→ **Exercise**
Present each line of the entries below that holds the word "IITISOC".

(Collected data)
+ + + +

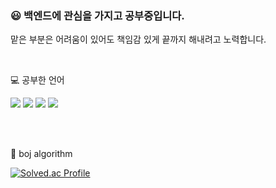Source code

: ### :smiley: 백엔드에 관심을 가지고 공부중입니다.  
맡은 부분은 어려움이 있어도 책임감 있게 끝까지 해내려고 노력합니다.


<br>

💻 공부한 언어 


<img src="https://img.shields.io/badge/C++-00599C?style=for-the-badge&logo=c++&logoColor=white"> <img src="https://img.shields.io/badge/Java-A8B9CC?style=for-the-badge&logo=Java&logoColor=white">
<img src="https://img.shields.io/badge/JavaScript-F7DF1E?style=for-the-badge&logo=JavaScript&logoColor=white"> <img src="https://img.shields.io/badge/TypeScript-3178C6?style=for-the-badge&logo=TypeScript&logoColor=white">


<br>
<br>


:pencil: boj algorithm

[![Solved.ac Profile](http://mazassumnida.wtf/api/generate_badge?boj=aes4546)](https://solved.ac/aes4546)

<br>
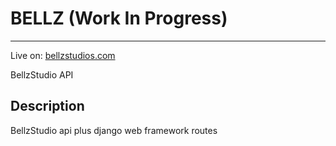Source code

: # BELLZ (Work In Progress)
----------------------------

Live on: [bellzstudios.com](https://bellzstudios.com.com/)

BellzStudio API


Description
-----------

BellzStudio api plus django web framework routes

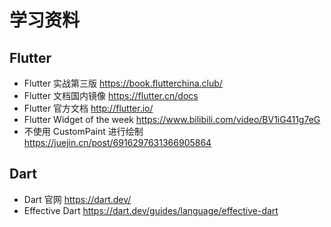 # 学习资料
## Flutter 
* Flutter 实战第三版 https://book.flutterchina.club/
* Flutter 文档国内镜像 https://flutter.cn/docs
* Flutter 官方文档 http://flutter.io/
* Flutter Widget of the week https://www.bilibili.com/video/BV1iG411g7eG
* 不使用 CustomPaint 进行绘制 https://juejin.cn/post/6916297631366905864

## Dart
* Dart 官网 https://dart.dev/
* Effective Dart https://dart.dev/guides/language/effective-dart

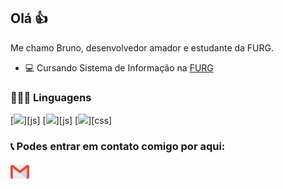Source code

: ## Olá 👍

Me chamo Bruno, desenvolvedor amador e estudante da FURG.

- 💻 Cursando Sistema de Informação na <a href="https://www.furg.br/">FURG</a>

### 👨🏻‍💻 Linguagens

[<img src="https://img.shields.io/badge/javascript-%23323330.svg?style=for-the-badge&logo=javascript&logoColor=%23F7DF1E" />][js]
[<img src="https://img.shields.io/badge/typescript-%23007ACC.svg?style=for-the-badge&logo=typescript&logoColor=white" />][js]
[<img src="https://img.shields.io/badge/css3-%231572B6.svg?style=for-the-badge&logo=css3&logoColor=white" />][css]

### 📞 Podes entrar em contato comigo por aqui:

[<img align="left" width="30px" src="./gmail.png" />][email]

<br />
<br />

<!-- ## 📈 Estatísticas -->

<!-- ![GitHub stats](https://github-readme-stats.vercel.app/api?username=VictorAmaral22&show_icons=true&count_private=true&theme=dracula&custom_title=Estatísticas+no+Github) -->

<!-- [![Top Langs](https://github-readme-stats.vercel.app/api/top-langs/?username=VictorAmaral22&theme=dracula&layout=compact&card_width=445&custom_title=Linguagens+mais+usadas)](https://github.com/anuraghazra/github-readme-stats) -->

[email]: mailto:lasdo2@outlook.com
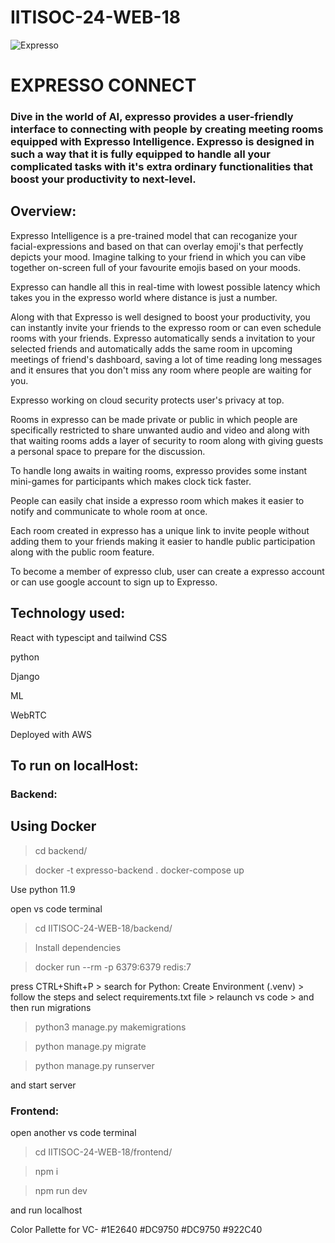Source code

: # IITISOC-24-WEB-18


![Expresso](https://github.com/Pradeep-Kumar-Rebbavarapu/IITISOC-24-WEB-18)


# EXPRESSO CONNECT

### Dive in the world of AI, expresso provides a user-friendly interface to connecting with people by creating meeting rooms equipped with Expresso Intelligence. Expresso is designed in such a way that it is fully equipped to handle all your complicated tasks with it's extra ordinary functionalities that boost your productivity to next-level.

## Overview:

Expresso Intelligence is a pre-trained model that can recoganize your facial-expressions and based on that can overlay emoji's that perfectly depicts your mood. Imagine talking to your friend in which you can vibe together on-screen full of your favourite emojis based on your moods.

Expresso can handle all this in real-time with lowest possible latency which takes you in the expresso world where distance is just a number.

Along with that Expresso is well designed to boost your productivity, you can instantly invite your friends to the expresso room or can even schedule rooms with your friends. Expresso automatically sends a invitation to your selected friends and automatically adds the same room in upcoming meetings of friend's dashboard, saving a lot of time reading long messages and it ensures that you don't miss any room where people are waiting for you.

Expresso working on cloud security protects user's privacy at top.

Rooms in expresso can be made private or public in which people are specifically restricted to share unwanted audio and video and along with that waiting rooms adds a layer of security to room along with giving guests a personal space to prepare for the discussion.

To handle long awaits in waiting rooms, expresso provides some instant mini-games for participants which makes clock tick faster.

People can easily chat inside a expresso room which makes it easier to notify and communicate to whole room at once.

Each room created in expresso has a unique link to invite people without adding them to your friends making it easier to handle public participation along with the public room feature.

To become a member of expresso club, user can create a expresso account or can use google account to sign up to Expresso.

## Technology used:

React with typescipt and tailwind CSS

python

Django

ML

WebRTC

Deployed with AWS

## To run on localHost:

### Backend:

## Using Docker

> cd backend/

> docker -t expresso-backend .
> docker-compose up

Use python 11.9

open vs code terminal

> cd IITISOC-24-WEB-18/backend/

> Install dependencies

> docker run --rm -p 6379:6379 redis:7

press CTRL+Shift+P > search for Python: Create Environment (.venv) > follow the steps and select requirements.txt file > relaunch vs code > and then run migrations

> python3 manage.py makemigrations

> python manage.py migrate

> python manage.py runserver

and start server

### Frontend:

open another vs code terminal

> cd IITISOC-24-WEB-18/frontend/

> npm i

> npm run dev

and run localhost

Color Pallette for VC-
#1E2640
#DC9750
#DC9750
#922C40
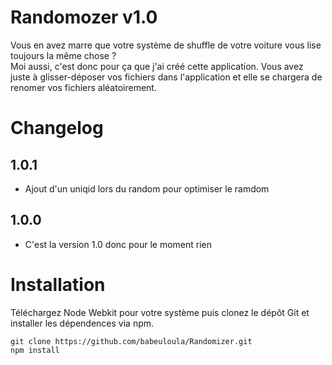 Randomozer v1.0
===============
     
Vous en avez marre que votre système de shuffle de votre voiture vous lise toujours la même chose ?      
Moi aussi, c'est donc pour ça que j'ai créé cette application. Vous avez juste à glisser-déposer vos fichiers dans l'application et elle se chargera de renomer vos fichiers aléatoirement.     
     
Changelog
=========
     
## 1.0.1     
- Ajout d'un uniqid lors du random pour optimiser le ramdom

## 1.0.0     
- C'est la version 1.0 donc pour le moment rien     
     
Installation
============
     
Téléchargez Node Webkit pour votre système puis clonez le dépôt Git et installer les dépendences via npm.     
     
`git clone https://github.com/babeuloula/Randomizer.git`          
`npm install`     
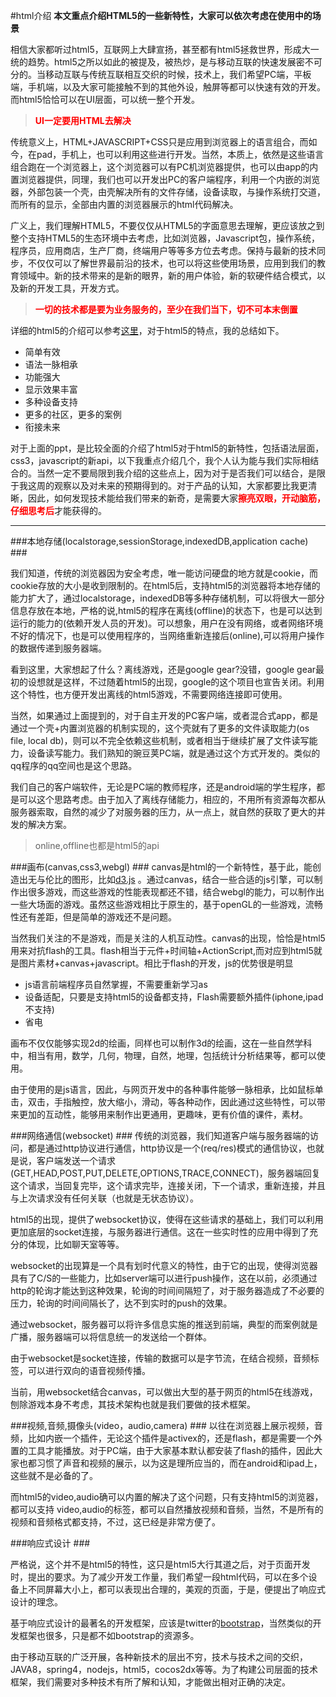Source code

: #html介绍
**本文重点介绍HTML5的一些新特性，大家可以依次考虑在使用中的场景**


相信大家都听过html5，互联网上大肆宣扬，甚至都有html5拯救世界，形成大一统的趋势。html5之所以如此的被提及，被热炒，是与移动互联的快速发展密不可分的。当移动互联与传统互联相互交织的时候，技术上，我们希望PC端，平板端，手机端，以及大家可能接触不到的其他外设，触屏等都可以快速有效的开发。而html5恰恰可以在UI层面，可以统一整个开发。

>**<b style="color:red">UI一定要用HTML去解决</b>**

传统意义上，HTML+JAVASCRIPT+CSS只是应用到浏览器上的语言组合，而如今，在pad，手机上，也可以利用这些进行开发。当然，本质上，依然是这些语言组合跑在一个浏览器上，这个浏览器可以有PC机浏览器提供，也可以由app的内置浏览器提供，同理，我们也可以开发出PC的客户端程序，利用一个内嵌的浏览器，外部包装一个壳，由壳解决所有的文件存储，设备读取，与操作系统打交道，而所有的显示，全部由内置的浏览器展示的html代码解决。

广义上，我们理解HTML5，不要仅仅从HTML5的字面意思去理解，更应该放之到整个支持HTML5的生态环境中去考虑，比如浏览器，Javascript包，操作系统，程序员，应用商店，生产厂商，终端用户等等多方位去考虑。保持与最新的技术同步，不仅仅可以了解世界最前沿的技术，也可以将这些使用场景，应用到我们的教育领域中。新的技术带来的是新的眼界，新的用户体验，新的软硬件结合模式，以及新的开发工具，开发方式。

>**<b style="color:red">一切的技术都是要为业务服务的，至少在我们当下，切不可本末倒置</b>**



详细的html5的介绍可以参考[这里](https://speakerdeck.com/adamlu/html5gai-lan)，对于html5的特点，我的总结如下。



- 简单有效
- 语法一脉相承
- 功能强大
- 显示效果丰富
- 多种设备支持
- 更多的社区，更多的案例
- 衔接未来

对于上面的ppt，是比较全面的介绍了html5对于html5的新特性，包括语法层面，css3，javascript的新api，以下我重点介绍几个，我个人认为能与我们实际相结合的。当然一定不要局限到我介绍的这些点上，因为对于是否我们可以结合，是限于我这周的观察以及对未来的预期得到的。对于产品的认知，大家都要比我更清晰，因此，如何发现技术能给我们带来的新奇，是需要大家<b style="color:red">擦亮双眼，开动脑筋，仔细思考后</b>才能获得的。

***

###本地存储(localstorage,sessionStorage,indexedDB,application cache) ###

我们知道，传统的浏览器因为安全考虑，唯一能访问硬盘的地方就是cookie，而cookie存放的大小是收到限制的。在html5后，支持html5的浏览器将本地存储的能力扩大了，通过localstorage，indexedDB等多种存储机制，可以将很大一部分信息存放在本地，严格的说,html5的程序在离线(offline)的状态下，也是可以达到运行的能力的(依赖开发人员的开发)。可以想象，用户在没有网络，或者网络环境不好的情况下，也是可以使用程序的，当网络重新连接后(online),可以将用户操作的数据传递到服务器端。

看到这里，大家想起了什么？离线游戏，还是google gear?没错，google gear最初的设想就是这样，不过随着html5的出现，google的这个项目也宣告关闭。利用这个特性，也方便开发出离线的html5游戏，不需要网络连接即可使用。

当然，如果通过上面提到的，对于自主开发的PC客户端，或者混合式app，都是通过一个壳+内置浏览器的机制实现的，这个壳就有了更多的文件读取能力(os file, local db)，则可以不完全依赖这些机制，或者相当于继续扩展了文件读写能力，设备读写能力。我们熟知的豌豆荚PC端，就是通过这个方式开发的。类似的qq程序的qq空间也是这个思路。

我们自己的客户端软件，无论是PC端的教师程序，还是android端的学生程序，都是可以这个思路考虑。由于加入了离线存储能力，相应的，不用所有资源每次都从服务器索取，自然的减少了对服务器的压力，从一点上，就自然的获取了更大的并发的解决方案。

>online,offline也都是html5的api


###画布(canvas,css3,webgl) ###
canvas是html的一个新特性，基于此，能创造出无与伦比的图形，比如[d3.js](http://d3js.org/)
。通过canvas，结合一些合适的js引擎，可以制作出很多游戏，而这些游戏的性能表现都还不错，结合webgl的能力，可以制作出一些大场面的游戏。虽然这些游戏相比于原生的，基于openGL的一些游戏，流畅性还有差距，但是简单的游戏还不是问题。

当然我们关注的不是游戏，而是关注的人机互动性。canvas的出现，恰恰是html5用来对抗flash的工具。flash相当于元件+时间轴+ActionScript,而对应到html5就是图片素材+canvas+javascript。相比于flash的开发，js的优势很是明显

- js语言前端程序员自然掌握，不需要重新学习as
- 设备适配，只要是支持html5的设备都支持，Flash需要额外插件(iphone,ipad不支持)
- 省电


画布不仅仅能够实现2d的绘画，同样也可以制作3d的绘画，这在一些自然学科中，相当有用，数学，几何，物理，自然，地理，包括统计分析结果等，都可以使用。

由于使用的是js语言，因此，与网页开发中的各种事件能够一脉相承，比如鼠标单击，双击，手指触控，放大缩小，滑动，等各种动作，因此通过这些特性，可以带来更加的互动性，能够用来制作出更通用，更趣味，更有价值的课件，素材。


###网络通信(websocket) ###
传统的浏览器，我们知道客户端与服务器端的访问，都是通过http协议进行通信，http协议是一个(req/res)模式的通信协议，也就是说，客户端发送一个请求(GET,HEAD,POST,PUT,DELETE,OPTIONS,TRACE,CONNECT)，服务器端回复这个请求，当回复完毕，这个请求完毕，连接关闭，下一个请求，重新连接，并且与上次请求没有任何关联（也就是无状态协议）。

html5的出现，提供了websocket协议，使得在这些请求的基础上，我们可以利用更加底层的socket连接，与服务器进行通信。这在一些实时性的应用中得到了充分的体现，比如聊天室等等。

websocket的出现算是一个具有划时代意义的特性，由于它的出现，使得浏览器具有了C/S的一些能力，比如server端可以进行push操作，这在以前，必须通过http的轮询才能达到这种效果，轮询的时间间隔短了，对于服务器造成了不必要的压力，轮询的时间间隔长了，达不到实时的push的效果。

通过websocket，服务器可以将许多信息实施的推送到前端，典型的而案例就是广播，服务器端可以将信息统一的发送给一个群体。

由于websocket是socket连接，传输的数据可以是字节流，在结合视频，音频标签，可以进行双向的语音视频传播。

当前，用websocket结合canvas，可以做出大型的基于网页的html5在线游戏，刨除游戏本身不考虑，其技术架构也就是我们要做的技术框架。


###视频,音频,摄像头(video，audio,camera) ###
以往在浏览器上展示视频，音频，比如内嵌一个插件，无论这个插件是activex的，还是flash，都是需要一个外置的工具才能播放。对于PC端，由于大家基本默认都安装了flash的插件，因此大家也都习惯了声音和视频的展示，以为这是理所应当的，而在android和ipad上，这些就不是必备的了。

而html5的video,audio确可以内置的解决了这个问题，只有支持html5的浏览器，都可以支持
video,audio的标签，都可以自然播放视频和音频，当然，不是所有的视频和音频格式都支持，不过，这已经是非常方便了。



###响应式设计 ###

严格说，这个并不是html5的特性，这只是html5大行其道之后，对于页面开发时，提出的要求。为了减少开发工作量，我们希望一段html代码，可以在多个设备上不同屏幕大小上，都可以表现出合理的，美观的页面，于是，便提出了响应式设计的理念。

基于响应式设计的最著名的开发框架，应该是twitter的[bootstrap](http://getbootstrap.com/)，当然类似的开发框架也很多，只是都不如bootstrap的资源多。



由于移动互联的广泛开展，各种新技术的层出不穷，技术与技术之间的交织，JAVA8，spring4，nodejs，html5，cocos2dx等等。为了构建公司层面的技术框架，我们需要对多种技术有所了解和认知，才能做出相对正确的决定。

+ + + +

→ **Problem solution**
: # IITISOC-24-WEB-18
![Expresso](https://github.com/Pradeep-Kumar-Rebbavarapu/IITISOC-24-WEB-18)
> cd IITISOC-24-WEB-18/backend/
> cd IITISOC-24-WEB-18/frontend/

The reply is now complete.